→ **Task directions**
Every line in the entries where "label" is found should be copied.

→ **Records**
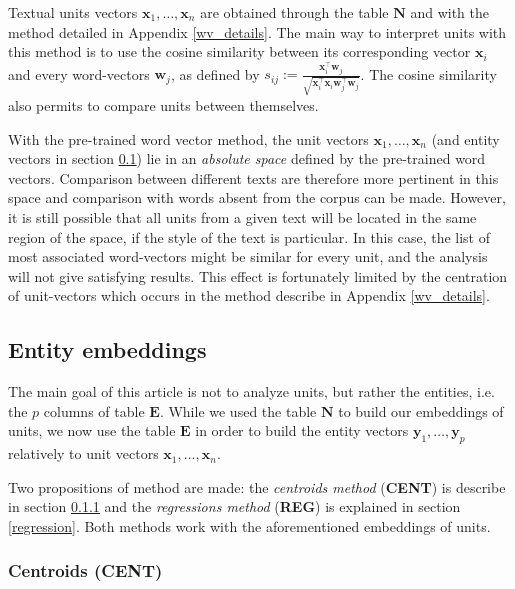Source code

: \documentclass[
twocolumn,
]{ceurart}
\begin{document}
Textual units vectors $\mathbf{x}_1, \ldots, \mathbf{x}_n$ are obtained through the table $\mathbf{N}$ and with the method detailed in Appendix \ref{wv_details}. The main way to interpret units with this method is to use the cosine similarity between its corresponding vector $\mathbf{x}_i$ and every word-vectors $\mathbf{w}_j$, as defined by $s_{ij} := \frac{\mathbf{x}_i^\top \mathbf{w}_j}{\sqrt{\mathbf{x}_i^\top \mathbf{x}_i \mathbf{w}_j^\top \mathbf{w}_j}}$. The cosine similarity also permits to compare units between themselves.

With the pre-trained word vector method, the unit vectors $\mathbf{x}_1, \ldots, \mathbf{x}_n$ (and entity vectors in section \ref{entity_embeddings}) lie in an \emph{absolute space} defined by the pre-trained word vectors. Comparison between different texts are therefore more pertinent in this space and comparison with words absent from the corpus can be made. However, it is still possible that all units from a given text will be located in the same region of the space, if the style of the text is particular. In this case, the list of most associated word-vectors might be similar for every unit, and the analysis will not give satisfying results. This effect is fortunately limited by the centration of unit-vectors which occurs in the method describe in Appendix \ref{wv_details}.

\subsection{Entity embeddings}
\label{entity_embeddings}

The main goal of this article is not to analyze units, but rather the entities, i.e. the $p$ columns of table $\mathbf{E}$. While we used the table $\mathbf{N}$ to build our embeddings of units, we now use the table $\mathbf{E}$ in order to build the entity vectors $\mathbf{y}_1, \ldots, \mathbf{y}_p$ relatively to unit vectors $\mathbf{x}_1, \ldots, \mathbf{x}_n$. 

Two propositions of method are made: the \emph{centroids method} (\textbf{CENT}) is describe in section \ref{centroid} and the \emph{regressions method} (\textbf{REG}) is explained in section \ref{regression}. Both methods work with the aforementioned embeddings of units.

\subsubsection{Centroids (CENT)}
\label{centroid}
\end{document}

→ **Response to the task**
\label{entity_embeddings}
\label{centroid}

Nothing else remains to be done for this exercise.